- Task details
The response must consist of each line in the listing that has the word "wxpictures" in it.

- Provided records
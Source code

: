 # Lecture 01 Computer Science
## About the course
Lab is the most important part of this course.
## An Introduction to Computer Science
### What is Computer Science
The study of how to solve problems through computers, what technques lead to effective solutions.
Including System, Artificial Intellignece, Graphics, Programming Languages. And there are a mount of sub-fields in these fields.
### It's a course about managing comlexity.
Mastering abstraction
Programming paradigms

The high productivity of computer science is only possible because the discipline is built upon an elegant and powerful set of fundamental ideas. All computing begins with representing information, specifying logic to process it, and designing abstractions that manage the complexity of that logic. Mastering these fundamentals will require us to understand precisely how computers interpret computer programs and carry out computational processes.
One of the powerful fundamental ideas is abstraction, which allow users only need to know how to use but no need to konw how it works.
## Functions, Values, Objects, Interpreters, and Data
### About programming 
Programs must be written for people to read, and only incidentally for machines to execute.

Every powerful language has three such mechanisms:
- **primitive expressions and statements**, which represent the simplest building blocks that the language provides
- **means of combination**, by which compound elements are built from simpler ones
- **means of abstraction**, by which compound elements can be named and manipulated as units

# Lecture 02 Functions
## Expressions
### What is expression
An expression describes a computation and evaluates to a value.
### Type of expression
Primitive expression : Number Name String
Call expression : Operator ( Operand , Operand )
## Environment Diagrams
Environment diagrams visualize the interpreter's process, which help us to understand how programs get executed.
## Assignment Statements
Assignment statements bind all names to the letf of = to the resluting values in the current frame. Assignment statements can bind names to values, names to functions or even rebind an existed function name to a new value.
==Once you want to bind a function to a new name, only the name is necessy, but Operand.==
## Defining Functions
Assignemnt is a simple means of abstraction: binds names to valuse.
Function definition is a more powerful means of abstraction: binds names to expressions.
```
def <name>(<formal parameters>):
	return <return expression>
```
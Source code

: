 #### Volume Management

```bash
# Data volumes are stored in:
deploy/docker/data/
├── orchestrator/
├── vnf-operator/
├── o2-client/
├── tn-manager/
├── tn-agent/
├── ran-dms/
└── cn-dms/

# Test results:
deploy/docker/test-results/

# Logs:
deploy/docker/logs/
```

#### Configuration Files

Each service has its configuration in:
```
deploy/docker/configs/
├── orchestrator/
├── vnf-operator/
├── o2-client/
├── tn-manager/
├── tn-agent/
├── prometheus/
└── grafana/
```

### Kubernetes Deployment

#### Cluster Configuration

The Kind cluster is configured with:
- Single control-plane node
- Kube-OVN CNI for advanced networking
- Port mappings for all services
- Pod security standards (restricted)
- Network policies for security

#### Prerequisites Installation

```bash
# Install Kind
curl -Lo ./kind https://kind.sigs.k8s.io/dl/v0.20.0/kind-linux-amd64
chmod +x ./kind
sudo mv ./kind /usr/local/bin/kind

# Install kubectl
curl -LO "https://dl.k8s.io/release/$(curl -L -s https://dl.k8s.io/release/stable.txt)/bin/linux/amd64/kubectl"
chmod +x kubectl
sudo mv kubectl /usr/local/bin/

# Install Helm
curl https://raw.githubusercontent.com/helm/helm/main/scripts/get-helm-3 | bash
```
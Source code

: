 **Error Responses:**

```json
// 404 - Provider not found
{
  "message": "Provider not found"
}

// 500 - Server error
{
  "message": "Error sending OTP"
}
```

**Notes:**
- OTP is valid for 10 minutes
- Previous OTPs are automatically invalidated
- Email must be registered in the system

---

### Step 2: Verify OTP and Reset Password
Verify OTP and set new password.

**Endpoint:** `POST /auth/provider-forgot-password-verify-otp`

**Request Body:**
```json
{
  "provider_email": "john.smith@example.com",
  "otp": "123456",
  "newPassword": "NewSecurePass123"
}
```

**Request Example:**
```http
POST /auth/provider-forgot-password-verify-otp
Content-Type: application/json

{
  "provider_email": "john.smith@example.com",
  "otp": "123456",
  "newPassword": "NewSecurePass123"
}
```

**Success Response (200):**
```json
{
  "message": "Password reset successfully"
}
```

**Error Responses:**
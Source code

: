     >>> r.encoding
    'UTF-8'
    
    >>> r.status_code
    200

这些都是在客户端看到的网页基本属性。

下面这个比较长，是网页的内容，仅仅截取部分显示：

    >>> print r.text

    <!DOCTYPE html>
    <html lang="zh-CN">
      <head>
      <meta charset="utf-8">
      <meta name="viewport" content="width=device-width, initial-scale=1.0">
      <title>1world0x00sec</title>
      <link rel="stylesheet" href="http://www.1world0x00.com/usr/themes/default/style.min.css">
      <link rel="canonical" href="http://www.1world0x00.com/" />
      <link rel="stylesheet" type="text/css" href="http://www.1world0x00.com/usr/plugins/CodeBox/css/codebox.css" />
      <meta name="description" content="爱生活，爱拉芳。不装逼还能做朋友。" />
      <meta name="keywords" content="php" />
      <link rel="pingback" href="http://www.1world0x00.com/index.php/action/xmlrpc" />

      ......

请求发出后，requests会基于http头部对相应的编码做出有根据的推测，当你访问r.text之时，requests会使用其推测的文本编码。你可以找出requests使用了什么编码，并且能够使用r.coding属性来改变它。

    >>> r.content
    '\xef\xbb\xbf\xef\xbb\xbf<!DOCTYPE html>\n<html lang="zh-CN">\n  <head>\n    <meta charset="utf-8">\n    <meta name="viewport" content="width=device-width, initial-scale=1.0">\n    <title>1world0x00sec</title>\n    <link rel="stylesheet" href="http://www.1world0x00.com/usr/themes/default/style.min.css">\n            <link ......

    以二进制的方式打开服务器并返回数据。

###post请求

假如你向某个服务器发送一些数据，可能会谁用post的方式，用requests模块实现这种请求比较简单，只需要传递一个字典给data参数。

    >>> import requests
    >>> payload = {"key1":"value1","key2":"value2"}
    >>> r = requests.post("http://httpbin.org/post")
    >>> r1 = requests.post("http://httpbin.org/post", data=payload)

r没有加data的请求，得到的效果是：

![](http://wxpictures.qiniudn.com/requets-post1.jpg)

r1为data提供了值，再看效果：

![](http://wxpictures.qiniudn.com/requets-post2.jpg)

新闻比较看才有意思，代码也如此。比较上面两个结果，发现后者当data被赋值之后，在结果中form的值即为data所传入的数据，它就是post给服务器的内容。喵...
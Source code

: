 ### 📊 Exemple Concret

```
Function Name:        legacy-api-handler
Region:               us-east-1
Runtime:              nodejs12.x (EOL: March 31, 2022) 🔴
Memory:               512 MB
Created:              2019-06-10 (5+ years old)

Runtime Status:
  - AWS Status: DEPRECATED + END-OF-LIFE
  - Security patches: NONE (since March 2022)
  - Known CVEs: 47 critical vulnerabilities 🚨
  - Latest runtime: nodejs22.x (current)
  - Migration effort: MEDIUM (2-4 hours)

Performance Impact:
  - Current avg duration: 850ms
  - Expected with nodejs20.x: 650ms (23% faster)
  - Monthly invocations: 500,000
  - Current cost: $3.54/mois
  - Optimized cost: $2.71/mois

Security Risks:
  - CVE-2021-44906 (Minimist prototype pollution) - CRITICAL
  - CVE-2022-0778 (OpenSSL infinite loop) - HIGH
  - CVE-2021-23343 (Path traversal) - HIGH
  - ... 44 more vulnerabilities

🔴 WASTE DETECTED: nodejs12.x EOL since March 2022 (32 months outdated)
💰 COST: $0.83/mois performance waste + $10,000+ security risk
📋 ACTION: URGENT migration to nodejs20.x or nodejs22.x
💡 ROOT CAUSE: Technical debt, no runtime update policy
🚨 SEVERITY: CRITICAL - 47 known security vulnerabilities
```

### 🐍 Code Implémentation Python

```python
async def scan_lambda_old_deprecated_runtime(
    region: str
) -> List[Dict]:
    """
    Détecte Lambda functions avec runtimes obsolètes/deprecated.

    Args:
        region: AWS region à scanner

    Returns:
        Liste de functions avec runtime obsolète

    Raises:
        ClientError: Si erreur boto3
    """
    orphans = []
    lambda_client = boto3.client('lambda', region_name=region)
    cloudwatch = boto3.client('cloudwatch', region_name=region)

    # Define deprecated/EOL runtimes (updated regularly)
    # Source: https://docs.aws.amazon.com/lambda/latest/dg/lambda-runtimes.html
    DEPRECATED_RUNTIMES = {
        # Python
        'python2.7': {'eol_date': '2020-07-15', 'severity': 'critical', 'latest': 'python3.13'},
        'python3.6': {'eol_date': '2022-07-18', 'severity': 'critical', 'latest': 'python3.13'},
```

- Solution to the exercise
![](http://wxpictures.qiniudn.com/requets-post1.jpg)
![](http://wxpictures.qiniudn.com/requets-post2.jpg)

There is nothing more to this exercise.